▶ _Exercise description_: Every line containing the string "Segregation" is to be copied from the records.

▶ _Task inputs_:

== Segment start ==

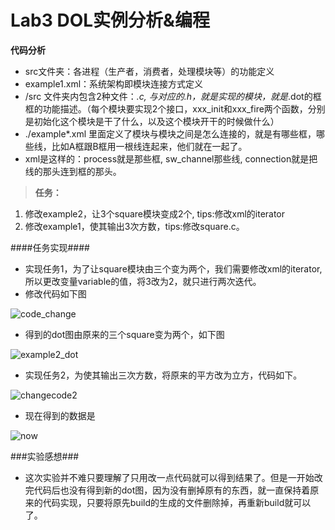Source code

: # Lab3 DOL实例分析&编程


**代码分析**
 
- src文件夹：各进程（生产者，消费者，处理模块等）的功能定义
- example1.xml：系统架构即模块连接方式定义
- /src 文件夹内包含2种文件：*.c, 与对应的.h，就是实现的模块，就是*.dot的框框的功能描述。（每个模块要实现2个接口，xxx_init和xxx_fire两个函数，分别是初始化这个模块是干了什么，以及这个模块开干的时候做什么）
-   ./example*.xml 里面定义了模块与模块之间是怎么连接的，就是有哪些框，哪些线，比如A框跟B框用一根线连起来，他们就在一起了。
-  xml是这样的：process就是那些框, sw_channel那些线, connection就是把线的那头连到框的那头。

> **任务：**
1. 修改example2，让3个square模块变成2个, tips:修改xml的iterator
2. 修改example1，使其输出3次方数，tips:修改square.c。

####任务实现####
-  实现任务1，为了让square模块由三个变为两个，我们需要修改xml的iterator,所以更改变量variable的值，将3改为2，就只进行两次迭代。
-  修改代码如下图

![code_change](http://ww4.sinaimg.cn/large/005EgXhsjw1f9ndsh0e64j30jm0d1tdl.jpg)

-  得到的dot图由原来的三个square变为两个，如下图

![example2_dot](http://photo.weibo.com/5175758726/wbphotos/large/mid/4040392666098442/pid/005EgXhsjw1f9ndsosea7j30e60dgq3h)

-  实现任务2，为使其输出三次方数，将原来的平方改为立方，代码如下。

![changecode2](http://photo.weibo.com/5175758726/wbphotos/large/mid/4040400098426606/pid/005EgXhsgw1f9nenfp1rxj311y0lcdiz.jpg)
-  现在得到的数据是

![now](http://photo.weibo.com/5175758726/wbphotos/large/mid/4040392666098442/pid/005EgXhsjw1f9ndskr8d2j30jm0cvwiy)

###实验感想###
- 这次实验并不难只要理解了只用改一点代码就可以得到结果了。但是一开始改完代码后也没有得到新的dot图，因为没有删掉原有的东西，就一直保持着原来的代码实现，只要将原先build的生成的文件删除掉，再重新build就可以了。
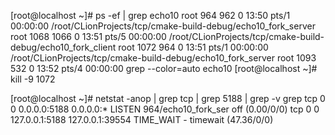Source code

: [root@localhost ~]# ps -ef | grep echo10
root       964   962  0 13:50 pts/1    00:00:00 /root/CLionProjects/tcp/cmake-build-debug/echo10_fork_server
root      1068  1066  0 13:51 pts/5    00:00:00 /root/CLionProjects/tcp/cmake-build-debug/echo10_fork_client
root      1072   964  0 13:51 pts/1    00:00:00 /root/CLionProjects/tcp/cmake-build-debug/echo10_fork_server
root      1093   532  0 13:52 pts/4    00:00:00 grep --color=auto echo10
[root@localhost ~]# kill -9 1072



[root@localhost ~]# netstat -anop | grep tcp | grep 5188 | grep -v grep
tcp        0      0 0.0.0.0:5188            0.0.0.0:*               LISTEN      964/echo10_fork_ser  off (0.00/0/0)
tcp        0      0 127.0.0.1:5188          127.0.0.1:39554         TIME_WAIT   -                    timewait (47.36/0/0)
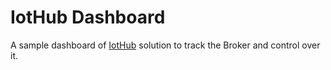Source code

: # IotHub Dashboard



A sample dashboard of [IotHub](https://github.com/rafiulgits/iothub) solution to track the Broker and control over it.

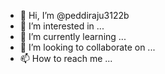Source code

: - 👋 Hi, I’m @peddiraju3122b
- 👀 I’m interested in ...
- 🌱 I’m currently learning ...
- 💞️ I’m looking to collaborate on ...
- 📫 How to reach me ...

<!---
peddiraju3122b/peddiraju3122b is a ✨ special ✨ repository because its `README.md` (this file) appears on your GitHub profile.
You can click the Preview link to take a look at your changes.
--->
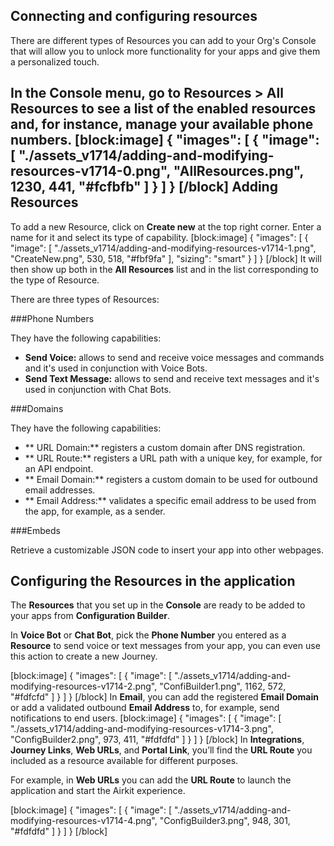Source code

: Connecting and configuring resources
-------------------------------

There are different types of Resources you can add to your Org's Console that will allow you to unlock more functionality for your apps and give them a personalized touch. 

In the **Console** menu, go to **Resources > All Resources** to see a list of the enabled resources and, for instance, manage your available phone numbers.
[block:image]
{
  "images": [
    {
      "image": [
        "./assets_v1714/adding-and-modifying-resources-v1714-0.png",
        "AllResources.png",
        1230,
        441,
        "#fcfbfb"
      ]
    }
  ]
}
[/block]
Adding Resources
----------------

To add a new Resource, click on **Create new** at the top right corner. Enter a name for it and select its type of capability. 
[block:image]
{
  "images": [
    {
      "image": [
        "./assets_v1714/adding-and-modifying-resources-v1714-1.png",
        "CreateNew.png",
        530,
        518,
        "#fbf9fa"
      ],
      "sizing": "smart"
    }
  ]
}
[/block]
It will then show up both in the **All Resources** list and in the list corresponding to the type of Resource.

There are three types of Resources:

###Phone Numbers

They have the following capabilities:

* **Send Voice:** allows to send and receive voice messages and commands and it's used in conjunction with Voice Bots.
* **Send Text Message:** allows to send and receive text messages and it's used in conjunction with Chat Bots.

###Domains

They have the following capabilities:

* ** URL Domain:** registers a custom domain after DNS registration.
* ** URL Route:** registers a URL path with a unique key, for example, for an API endpoint.
* ** Email Domain:** registers a custom domain to be used for outbound email addresses.
* ** Email Address:** validates a specific email address to be used from the app, for example, as a sender.

###Embeds

Retrieve a customizable JSON code to insert your app into other webpages.

Configuring the Resources in the application
----------------

The **Resources** that you set up in the **Console** are ready to be added to your apps from **Configuration Builder**.

In **Voice Bot** or **Chat Bot**, pick the **Phone Number** you entered as a **Resource** to send voice or text messages from your app, you can even use this action to create a new Journey.

[block:image]
{
  "images": [
    {
      "image": [
        "./assets_v1714/adding-and-modifying-resources-v1714-2.png",
        "ConfiBuilder1.png",
        1162,
        572,
        "#fdfcfd"
      ]
    }
  ]
}
[/block]
In **Email**, you can add the registered **Email Domain** or add a validated outbound **Email Address** to, for example, send notifications to end users. 
[block:image]
{
  "images": [
    {
      "image": [
        "./assets_v1714/adding-and-modifying-resources-v1714-3.png",
        "ConfigBuilder2.png",
        973,
        411,
        "#fdfdfd"
      ]
    }
  ]
}
[/block]
In **Integrations**, **Journey Links**, **Web URLs**, and **Portal Link**, you’ll find the **URL Route** you included as a resource available for different purposes.

For example, in **Web URLs** you can add the **URL Route** to launch the application and start the Airkit experience.

[block:image]
{
  "images": [
    {
      "image": [
        "./assets_v1714/adding-and-modifying-resources-v1714-4.png",
        "ConfigBuilder3.png",
        948,
        301,
        "#fdfdfd"
      ]
    }
  ]
}
[/block]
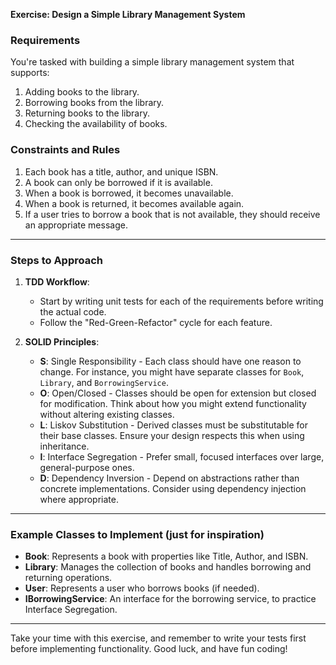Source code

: **Exercise: Design a Simple Library Management System**

### Requirements
You're tasked with building a simple library management system that supports:
1. Adding books to the library.
2. Borrowing books from the library.
3. Returning books to the library.
4. Checking the availability of books.

### Constraints and Rules
1. Each book has a title, author, and unique ISBN.
2. A book can only be borrowed if it is available.
3. When a book is borrowed, it becomes unavailable.
4. When a book is returned, it becomes available again.
5. If a user tries to borrow a book that is not available, they should receive an appropriate message.

---

### Steps to Approach
1. **TDD Workflow**: 
   - Start by writing unit tests for each of the requirements before writing the actual code.
   - Follow the "Red-Green-Refactor" cycle for each feature.
   
2. **SOLID Principles**:
   - **S**: Single Responsibility - Each class should have one reason to change. For instance, you might have separate classes for `Book`, `Library`, and `BorrowingService`.
   - **O**: Open/Closed - Classes should be open for extension but closed for modification. Think about how you might extend functionality without altering existing classes.
   - **L**: Liskov Substitution - Derived classes must be substitutable for their base classes. Ensure your design respects this when using inheritance.
   - **I**: Interface Segregation - Prefer small, focused interfaces over large, general-purpose ones.
   - **D**: Dependency Inversion - Depend on abstractions rather than concrete implementations. Consider using dependency injection where appropriate.

---

### Example Classes to Implement (just for inspiration)
- **Book**: Represents a book with properties like Title, Author, and ISBN.
- **Library**: Manages the collection of books and handles borrowing and returning operations.
- **User**: Represents a user who borrows books (if needed).
- **IBorrowingService**: An interface for the borrowing service, to practice Interface Segregation.

---

Take your time with this exercise, and remember to write your tests first before implementing functionality. 
Good luck, and have fun coding!
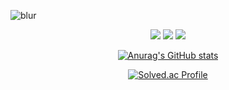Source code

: <p align="center">
  
  ![blur](https://capsule-render.vercel.app/api?type=blur&height=300&color=gradient&text=PROFILE&strokeWidth=2&section=footer&reversal=true&fontAlign=50&stroke=E0E0E0&fontSize=55&textBg=false)


</p>

  


<div align=center>

  <a href="https://github.com/nohhyun03" target="_blank"><img src="https://img.shields.io/badge/GitHub-100000?style=for-the-badge&logo=github&logoColor=white"/></a>
  <a href="https://velog.io/@nohhyun03/posts" target="_blank"><img src="https://img.shields.io/badge/velog-20C997?style=for-the-badge&logo=velog&logoColor=white"></a>
  <a href="https://instagram.com/03_hyunseok" target="_blank"><img src="https://img.shields.io/badge/instagram-FF0069?style=for-the-badge&logo=instagram&&logoColor=white"></a>
  
  
  [![Anurag's GitHub stats](https://github-readme-stats.vercel.app/api?username=nohhyun03)](https://github.com/anuraghazra/github-readme-stats)

  [![Solved.ac Profile](http://mazassumnida.wtf/api/v2/generate_badge?boj=nohhyun0730)](https://solved.ac/nohhyun0730/)
</div>
<!--
**nohhyun03/nohhyun03** is a ✨ _special_ ✨ repository because its `README.md` (this file) appears on your GitHub profile.

Here are some ideas to get you started:

- 🔭 I’m currently working on ...
- 🌱 I’m currently learning ...
- 👯 I’m looking to collaborate on ...
- 🤔 I’m looking for help with ...
- 💬 Ask me about ...
- 📫 How to reach me: ...
- 😄 Pronouns: ...
- ⚡ Fun fact: ...
-->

== Segment end ==

▶ _Answer box_:
   - **I**: Interface Segregation - Prefer small, focused interfaces over large, general-purpose ones.
- **IBorrowingService**: An interface for the borrowing service, to practice Interface Segregation.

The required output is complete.